## About this exercise
Your task is to repeat the records exactly from the line containing "또한 논문 작성에는 'LaTeX'를" onward, through the final line.

Saved data entries:
----

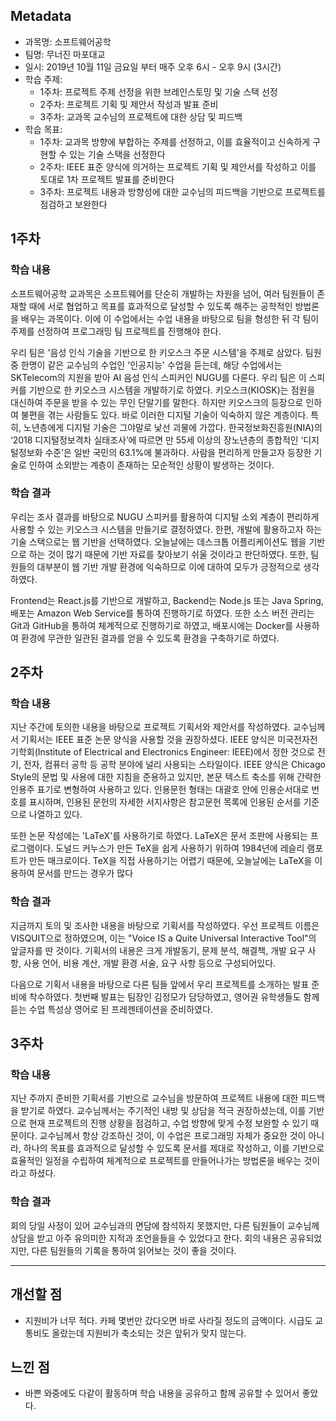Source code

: ## Metadata

- 과목명: 소프트웨어공학
- 팀명: 무너진 마포대교
- 일시: 2019년 10월 11일 금요일 부터 매주 오후 6시 - 오후 9시 (3시간)
- 학습 주제:
  - 1주차: 프로젝트 주제 선정을 위한 브레인스토밍 및 기술 스택 선정
  - 2주차: 프로젝트 기획 및 제안서 작성과 발표 준비
  - 3주차: 교과목 교수님의 프로젝트에 대한 상담 및 피드백
- 학습 목표:
  - 1주차: 교과목 방향에 부합하는 주제를 선정하고, 이를 효율적이고 신속하게 구현할 수 있는 기술 스택을 선정한다
  - 2주차: IEEE 표준 양식에 의거하는 프로젝트 기획 및 제안서를 작성하고 이를 토대로 1차 프로젝트 발표를 준비한다
  - 3주차: 프로젝트 내용과 방향성에 대한 교수님의 피드백을 기반으로 프로젝트를 점검하고 보완한다

## 1주차

### 학습 내용

소프트웨어공학 교과목은 소프트웨어를 단순히 개발하는 차원을 넘어, 여러 팀원들이 존재할 때에 서로 협업하고 목표를 효과적으로 달성할 수 있도록 해주는 공학적인 방법론을 배우는 과목이다. 이에 이 수업에서는 수업 내용을 바탕으로 팀을 형성한 뒤 각 팀이 주제를 선정하여 프로그래밍 팀 프로젝트를 진행해야 한다.

우리 팀은 '음성 인식 기술을 기반으로 한 키오스크 주문 시스템'을 주제로 삼았다. 팀원 중 한명이 같은 교수님의 수업인 '인공지능' 수업을 듣는데, 해당 수업에서는 SKTelecom의 지원을 받아 AI 음성 인식 스피커인 NUGU를 다룬다. 우리 팀은 이 스피커를 기반으로 한 키오스크 시스템을 개발하기로 하였다. 키오스크(KIOSK)는 점원을 대신하여 주문을 받을 수 있는 무인 단말기를 말한다. 하지만 키오스크의 등장으로 인하여 불편을 겪는 사람들도 있다. 바로 이러한 디지털 기술이 익숙하지 않은 계층이다. 특히, 노년층에게 디지털 기술은 그야말로 낯선 괴물에 가깝다. 한국정보화진흥원(NIA)의 ‘2018 디지털정보격차 실태조사’에 따르면 만 55세 이상의 장노년층의 종합적인 ‘디지털정보화 수준’은 일반 국민의 63.1%에 불과하다. 사람을 편리하게 만들고자 등장한 기술로 인하여 소외받는 계층이 존재하는 모순적인 상황이 발생하는 것이다.

### 학습 결과

우리는 조사 결과를 바탕으로 NUGU 스피커를 활용하여 디지털 소외 계층이 편리하게 사용할 수 있는 키오스크 시스템을 만들기로 결정하였다. 한편, 개발에 활용하고자 하는 기술 스택으로는 웹 기반을 선택하였다. 오늘날에는 데스크톱 어플리케이션도 웹을 기반으로 하는 것이 많기 때문에 기반 자료를 찾아보기 쉬울 것이라고 판단하였다. 또한, 팀원들의 대부분이 웹 기반 개발 환경에 익숙하므로 이에 대하여 모두가 긍정적으로 생각하였다.

Frontend는 React.js를 기반으로 개발하고, Backend는 Node.js 또는 Java Spring, 배포는 Amazon Web Service를 통하여 진행하기로 하였다. 또한 소스 버전 관리는 Git과 GitHub을 통하여 체계적으로 진행하기로 하였고, 배포시에는 Docker를 사용하여 환경에 무관한 일관된 결과를 얻을 수 있도록 환경을 구축하기로 하였다.

## 2주차

### 학습 내용

지난 주간에 토의한 내용을 바탕으로 프로젝트 기획서와 제안서를 작성하였다. 교수님께서 기획서는 IEEE 표준 논문 양식을 사용할 것을 권장하셨다. IEEE 양식은 미국전자전기학회(Institute of Electrical and Electronics Engineer:  IEEE)에서 정한 것으로 전기, 전자, 컴퓨터 공학 등 공학 분야에 널리 사용되는 스타일이다.  IEEE 양식은 Chicago Style의 문법 및 사용에 대한 지침을 준용하고 있지만, 본문 텍스트 축소를 위해 간략한 인용주 표기로 변형하여 사용하고 있다. 인용문헌 형태는 대괄호 안에 인용순서대로 번호를 표시하며, 인용된 문헌의 자세한 서지사항은 참고문헌 목록에 인용된 순서를 기준으로 나열하고 있다.

또한 논문 작성에는 'LaTeX'를 사용하기로 하였다. LaTeX은 문서 조판에 사용되는 프로그램이다. 도널드 커누스가 만든 TeX을 쉽게 사용하기 위하여 1984년에 레슬리 램포트가 만든 매크로이다. TeX을 직접 사용하기는 어렵기 때문에, 오늘날에는 LaTeX을 이용하여 문서를 만드는 경우가 많다

### 학습 결과

지금까지 토의 및 조사한 내용을 바탕으로 기획서를 작성하였다. 우선 프로젝트 이름은 VISQUIT으로 정하였으며, 이는 "Voice IS a Quite Universal Interactive Tool"의 앞글자를 딴 것이다. 기획서의 내용은 크게 개발동기, 문제 분석, 해결책, 개발 요구 사항, 사용 언어, 비용 계산, 개발 환경 서술, 요구 사항 등으로 구성되어있다.

다음으로 기획서 내용을 바탕으로 다른 팀들 앞에서 우리 프로젝트를 소개하는 발표 준비에 착수하였다. 첫번째 발표는 팀장인 김정모가 담당하였고, 영어권 유학생들도 함께 듣는 수업 특성상 영어로 된 프레젠테이션을 준비하였다.

## 3주차

### 학습 내용

지난 주까지 준비한 기획서를 기반으로 교수님을 방문하여 프로젝트 내용에 대한 피드백을 받기로 하였다. 교수님께서는 주기적인 내방 및 상담을 적극 권장하셨는데, 이를 기반으로 현재 프로젝트의 진행 상황을 점검하고, 수업 방향에 맞게 수정 보완할 수 있기 때문이다. 교수님께서 항상 강조하신 것이, 이 수업은 프로그래밍 자체가 중요한 것이 아니라, 하나의 목표를 효과적으로 달성할 수 있도록 문서를 제대로 작성하고, 이를 기반으로 효율적인 일정을 수립하여 체계적으로 프로젝트를 만들어나가는 방법론을 배우는 것이라고 하셨다.

### 학습 결과

회의 당일 사정이 있어 교수님과의 면담에 참석하지 못했지만, 다른 팀원들이 교수님께 상담을 받고 아주 유의미한 지적과 조언을들을 수 있었다고 한다. 회의 내용은 공유되었지만, 다른 팀원들의 기록을 통하여 읽어보는 것이 좋을 것이다.

---

## 개선할 점

- 지원비가 너무 적다. 카페 몇번만 갔다오면 바로 사라질 정도의 금액이다. 시급도 교통비도 올랐는데 지원비가 축소되는 것은 앞뒤가 맞지 않는다.

## 느낀 점

- 바쁜 와중에도 다같이 활동하며 학습 내용을 공유하고 함께 공유할 수 있어서 좋았다.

----

## Response
또한 논문 작성에는 'LaTeX'를 사용하기로 하였다. LaTeX은 문서 조판에 사용되는 프로그램이다. 도널드 커누스가 만든 TeX을 쉽게 사용하기 위하여 1984년에 레슬리 램포트가 만든 매크로이다. TeX을 직접 사용하기는 어렵기 때문에, 오늘날에는 LaTeX을 이용하여 문서를 만드는 경우가 많다

### 학습 결과

지금까지 토의 및 조사한 내용을 바탕으로 기획서를 작성하였다. 우선 프로젝트 이름은 VISQUIT으로 정하였으며, 이는 "Voice IS a Quite Universal Interactive Tool"의 앞글자를 딴 것이다. 기획서의 내용은 크게 개발동기, 문제 분석, 해결책, 개발 요구 사항, 사용 언어, 비용 계산, 개발 환경 서술, 요구 사항 등으로 구성되어있다.

다음으로 기획서 내용을 바탕으로 다른 팀들 앞에서 우리 프로젝트를 소개하는 발표 준비에 착수하였다. 첫번째 발표는 팀장인 김정모가 담당하였고, 영어권 유학생들도 함께 듣는 수업 특성상 영어로 된 프레젠테이션을 준비하였다.

## 3주차

### 학습 내용

지난 주까지 준비한 기획서를 기반으로 교수님을 방문하여 프로젝트 내용에 대한 피드백을 받기로 하였다. 교수님께서는 주기적인 내방 및 상담을 적극 권장하셨는데, 이를 기반으로 현재 프로젝트의 진행 상황을 점검하고, 수업 방향에 맞게 수정 보완할 수 있기 때문이다. 교수님께서 항상 강조하신 것이, 이 수업은 프로그래밍 자체가 중요한 것이 아니라, 하나의 목표를 효과적으로 달성할 수 있도록 문서를 제대로 작성하고, 이를 기반으로 효율적인 일정을 수립하여 체계적으로 프로젝트를 만들어나가는 방법론을 배우는 것이라고 하셨다.

### 학습 결과

회의 당일 사정이 있어 교수님과의 면담에 참석하지 못했지만, 다른 팀원들이 교수님께 상담을 받고 아주 유의미한 지적과 조언을들을 수 있었다고 한다. 회의 내용은 공유되었지만, 다른 팀원들의 기록을 통하여 읽어보는 것이 좋을 것이다.

---

## 개선할 점

- 지원비가 너무 적다. 카페 몇번만 갔다오면 바로 사라질 정도의 금액이다. 시급도 교통비도 올랐는데 지원비가 축소되는 것은 앞뒤가 맞지 않는다.

## 느낀 점

- 바쁜 와중에도 다같이 활동하며 학습 내용을 공유하고 함께 공유할 수 있어서 좋았다.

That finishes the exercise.